Working Model for Neural stem cells as an HIV-1 Reservoir. Productive infection of neural stem cells by HIV-1 results in integration of the proviral genome in these cells. As these neural stem cells differentiate into neural progenitor cells, the integrated provirus robustly reactivates and generates new virions. Neuroblasts and/or glioblasts could potentially harbor the integrated proviral genome, which could lead to viral integration in neurons, astrocytes, and oligodendrocytes. This new HIV-1 virus further infects microglia and infiltrating immune cells in the brain, which subsequently infects astrocytes. Astrocytic infection could result from direct cell-to-cell contact with infected immune cells or from stimulation from inflammatory cytokines, which could upregulate the receptors needed for HIV-1 infection. These astrocytes would release viral proteins that damage neuron, astrocyte, and oligodendrocyte function. In addition, these secreted virions could subsequently infect other neural stem cells, and re-seed that specific reservoir for further HIV-1 latency establishment.

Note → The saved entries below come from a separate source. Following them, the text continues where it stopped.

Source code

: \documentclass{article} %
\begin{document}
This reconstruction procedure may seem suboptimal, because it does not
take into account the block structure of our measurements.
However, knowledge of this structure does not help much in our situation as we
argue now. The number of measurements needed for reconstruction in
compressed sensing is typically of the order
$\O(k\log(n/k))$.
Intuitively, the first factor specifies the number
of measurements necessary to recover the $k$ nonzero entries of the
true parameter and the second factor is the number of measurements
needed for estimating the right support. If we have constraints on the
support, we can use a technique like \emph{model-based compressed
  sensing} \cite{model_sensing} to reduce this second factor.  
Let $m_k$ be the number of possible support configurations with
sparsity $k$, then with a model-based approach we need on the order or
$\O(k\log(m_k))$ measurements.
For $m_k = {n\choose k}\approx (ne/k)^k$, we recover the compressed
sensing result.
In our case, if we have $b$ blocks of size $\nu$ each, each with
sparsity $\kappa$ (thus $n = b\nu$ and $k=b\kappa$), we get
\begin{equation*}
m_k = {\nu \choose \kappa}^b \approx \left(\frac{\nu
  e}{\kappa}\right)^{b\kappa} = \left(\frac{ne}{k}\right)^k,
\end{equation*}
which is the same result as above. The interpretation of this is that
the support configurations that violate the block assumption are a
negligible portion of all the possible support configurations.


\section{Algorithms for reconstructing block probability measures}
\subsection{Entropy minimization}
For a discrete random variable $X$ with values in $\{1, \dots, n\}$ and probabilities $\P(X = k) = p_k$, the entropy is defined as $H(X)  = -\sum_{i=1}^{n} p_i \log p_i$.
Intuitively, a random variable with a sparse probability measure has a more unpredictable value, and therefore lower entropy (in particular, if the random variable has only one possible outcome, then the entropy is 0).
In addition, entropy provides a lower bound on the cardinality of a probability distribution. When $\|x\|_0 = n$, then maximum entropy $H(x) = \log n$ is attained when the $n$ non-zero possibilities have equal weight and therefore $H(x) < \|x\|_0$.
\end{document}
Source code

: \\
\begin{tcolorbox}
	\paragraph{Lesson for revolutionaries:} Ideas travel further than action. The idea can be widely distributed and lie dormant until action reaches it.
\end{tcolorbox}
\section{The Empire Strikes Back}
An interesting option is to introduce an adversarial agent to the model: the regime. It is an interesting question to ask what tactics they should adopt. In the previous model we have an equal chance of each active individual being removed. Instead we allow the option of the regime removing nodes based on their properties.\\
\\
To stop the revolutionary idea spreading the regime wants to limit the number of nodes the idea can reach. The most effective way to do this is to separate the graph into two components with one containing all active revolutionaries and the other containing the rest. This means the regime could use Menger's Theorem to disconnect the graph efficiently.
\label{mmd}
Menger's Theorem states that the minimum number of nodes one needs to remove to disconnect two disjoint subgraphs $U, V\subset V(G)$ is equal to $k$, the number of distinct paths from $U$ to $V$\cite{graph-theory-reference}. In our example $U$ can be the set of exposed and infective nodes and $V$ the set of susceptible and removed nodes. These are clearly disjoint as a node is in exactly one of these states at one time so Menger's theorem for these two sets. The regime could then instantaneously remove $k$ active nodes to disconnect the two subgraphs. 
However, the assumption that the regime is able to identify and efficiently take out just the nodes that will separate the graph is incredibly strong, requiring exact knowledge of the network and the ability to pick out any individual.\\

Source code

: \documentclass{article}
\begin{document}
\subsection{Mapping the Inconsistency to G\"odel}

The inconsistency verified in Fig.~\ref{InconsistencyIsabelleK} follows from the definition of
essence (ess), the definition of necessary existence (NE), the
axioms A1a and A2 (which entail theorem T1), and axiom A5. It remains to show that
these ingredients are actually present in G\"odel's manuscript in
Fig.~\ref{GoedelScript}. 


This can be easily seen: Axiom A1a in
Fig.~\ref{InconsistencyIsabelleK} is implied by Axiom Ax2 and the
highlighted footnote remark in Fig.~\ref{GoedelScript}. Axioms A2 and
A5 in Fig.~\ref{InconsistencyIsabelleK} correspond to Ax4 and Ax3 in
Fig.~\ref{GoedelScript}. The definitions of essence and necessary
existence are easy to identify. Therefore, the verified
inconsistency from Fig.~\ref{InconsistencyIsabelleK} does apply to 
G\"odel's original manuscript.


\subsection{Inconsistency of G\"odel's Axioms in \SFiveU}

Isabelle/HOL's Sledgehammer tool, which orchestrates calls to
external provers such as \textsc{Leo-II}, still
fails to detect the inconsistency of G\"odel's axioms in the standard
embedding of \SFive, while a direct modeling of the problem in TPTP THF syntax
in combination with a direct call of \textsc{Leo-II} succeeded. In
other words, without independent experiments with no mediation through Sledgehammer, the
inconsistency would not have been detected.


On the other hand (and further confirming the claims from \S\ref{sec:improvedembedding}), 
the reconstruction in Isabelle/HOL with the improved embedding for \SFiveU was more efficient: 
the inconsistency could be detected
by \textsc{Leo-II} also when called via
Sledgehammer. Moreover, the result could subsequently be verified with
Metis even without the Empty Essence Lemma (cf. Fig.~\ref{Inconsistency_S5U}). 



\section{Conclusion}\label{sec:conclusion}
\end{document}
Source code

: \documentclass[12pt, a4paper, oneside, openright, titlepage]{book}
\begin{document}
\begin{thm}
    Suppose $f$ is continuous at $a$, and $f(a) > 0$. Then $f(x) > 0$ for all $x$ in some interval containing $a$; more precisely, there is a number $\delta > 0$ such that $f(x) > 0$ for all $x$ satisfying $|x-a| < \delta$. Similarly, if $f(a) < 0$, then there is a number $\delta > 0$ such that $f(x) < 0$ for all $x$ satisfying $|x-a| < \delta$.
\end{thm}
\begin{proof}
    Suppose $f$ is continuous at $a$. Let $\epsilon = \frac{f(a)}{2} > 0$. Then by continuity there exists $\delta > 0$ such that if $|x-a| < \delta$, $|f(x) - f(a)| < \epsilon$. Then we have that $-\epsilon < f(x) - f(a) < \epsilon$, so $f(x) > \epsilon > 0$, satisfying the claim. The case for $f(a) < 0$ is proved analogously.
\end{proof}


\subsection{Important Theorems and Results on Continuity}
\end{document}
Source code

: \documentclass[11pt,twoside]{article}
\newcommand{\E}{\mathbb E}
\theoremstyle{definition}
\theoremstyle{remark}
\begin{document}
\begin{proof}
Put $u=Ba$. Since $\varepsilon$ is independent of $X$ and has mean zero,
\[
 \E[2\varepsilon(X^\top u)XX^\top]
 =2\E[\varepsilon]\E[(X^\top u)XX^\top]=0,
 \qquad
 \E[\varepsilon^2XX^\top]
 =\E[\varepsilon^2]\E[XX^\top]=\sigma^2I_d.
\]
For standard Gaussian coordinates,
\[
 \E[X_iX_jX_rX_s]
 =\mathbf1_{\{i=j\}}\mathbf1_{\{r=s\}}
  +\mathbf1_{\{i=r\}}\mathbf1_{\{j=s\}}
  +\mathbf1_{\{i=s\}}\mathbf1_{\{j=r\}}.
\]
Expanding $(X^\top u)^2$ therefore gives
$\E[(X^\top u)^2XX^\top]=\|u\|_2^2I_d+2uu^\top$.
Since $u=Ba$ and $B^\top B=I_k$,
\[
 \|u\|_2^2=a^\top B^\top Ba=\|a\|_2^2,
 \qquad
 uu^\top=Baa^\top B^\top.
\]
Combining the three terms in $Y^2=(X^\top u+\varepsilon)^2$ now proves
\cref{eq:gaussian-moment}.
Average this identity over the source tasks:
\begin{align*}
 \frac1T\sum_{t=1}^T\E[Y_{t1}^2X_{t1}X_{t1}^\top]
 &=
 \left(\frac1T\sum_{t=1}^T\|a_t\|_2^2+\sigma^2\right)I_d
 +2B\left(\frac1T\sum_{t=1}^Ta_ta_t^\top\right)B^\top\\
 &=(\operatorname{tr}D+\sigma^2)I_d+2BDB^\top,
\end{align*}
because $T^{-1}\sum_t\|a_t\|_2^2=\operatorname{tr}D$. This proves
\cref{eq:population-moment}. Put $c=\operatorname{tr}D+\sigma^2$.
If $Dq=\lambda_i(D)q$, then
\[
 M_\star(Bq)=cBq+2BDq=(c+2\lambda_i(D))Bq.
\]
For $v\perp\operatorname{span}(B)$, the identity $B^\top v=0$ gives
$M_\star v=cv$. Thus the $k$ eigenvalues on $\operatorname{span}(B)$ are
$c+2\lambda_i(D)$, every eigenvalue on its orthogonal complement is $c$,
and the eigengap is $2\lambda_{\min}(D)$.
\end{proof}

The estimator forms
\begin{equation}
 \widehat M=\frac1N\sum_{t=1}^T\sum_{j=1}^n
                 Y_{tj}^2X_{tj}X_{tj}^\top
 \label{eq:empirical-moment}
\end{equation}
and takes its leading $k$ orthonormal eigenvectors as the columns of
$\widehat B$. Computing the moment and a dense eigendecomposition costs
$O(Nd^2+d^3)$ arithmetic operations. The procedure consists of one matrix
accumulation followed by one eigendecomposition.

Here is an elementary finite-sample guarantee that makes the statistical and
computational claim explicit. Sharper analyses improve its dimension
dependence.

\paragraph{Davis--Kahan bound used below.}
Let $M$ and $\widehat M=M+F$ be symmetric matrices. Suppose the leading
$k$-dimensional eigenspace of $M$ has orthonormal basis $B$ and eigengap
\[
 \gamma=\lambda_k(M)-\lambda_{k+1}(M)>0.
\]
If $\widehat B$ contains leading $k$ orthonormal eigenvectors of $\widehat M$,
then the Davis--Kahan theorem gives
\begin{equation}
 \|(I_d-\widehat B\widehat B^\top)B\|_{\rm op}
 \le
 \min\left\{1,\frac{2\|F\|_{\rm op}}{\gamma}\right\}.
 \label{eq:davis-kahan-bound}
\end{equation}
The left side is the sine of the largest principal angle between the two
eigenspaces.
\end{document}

The HIV-1 proteins gp120 and Tat exert differential effects on adult neurogenesis at the molecular, cellular, and neurobehavioral levels. However, most of the reported studies focused on single viral proteins (Tat or gp120) in a specific cellular type (GFAP⁺ astrocytes and/or NSCs). HIV-1 patients in the ART era have the entire HIV-1 proviral genome integrated into their cells. To mimic the persistent and latent HIV-1 infection during the ART era, two rodent models have been generated: the HIV-1 Tg26 mouse¹¹¹ and the HIV-1 transgenic rat¹¹². Both models contain multiple copies of a replication-deficient HIV_NL4–3 strain integrated into their cells and express various degrees of HIV-1 transcripts in different organs/tissues^111,112, particularly in the neurogenic zones⁸⁰. Even though spatial learning and memory deficits have been demonstrated in the HIV-1 transgenic rat¹¹³, they have not been directly correlated with alterations of adult neurogenesis. Our recent in vitro and in vivo study demonstrated that HIV-1 Tg26 mice exhibited significant deficits in the early- and late-stage neurogenesis⁸⁰. It would be interesting to determine how neurogenesis is modulated in rodent models with acute or chronic infection (i.e., direct infection with Eco-HIV in wild-type mice or HIV-1 infection in humanized mouse models with engrafted human brain organoids). Finally, it would be of importance to assess any gender-specific differences in adult neurogenesis in the context of HIV-1 infection. Given that women make up a majority of the HIV-1-infected population worldwide and clinical studies evaluating the incidence of HIV-1/HAND in male and female patients have been inconsistent¹¹⁴, modeling any possible gender-specific neurogenesis deficits in animal models of HIV-1 disease would significantly benefit the HAND research. Finally, the effects of neurogenesis in the aging HAND population should be evaluated. Since the prevalence of HIV-1 infection in patients aged 50 and older is increasing, and hippocampal neurogenesis depletes with aging, understanding the role of aging in the development of HAND is of clinical relevance and significance.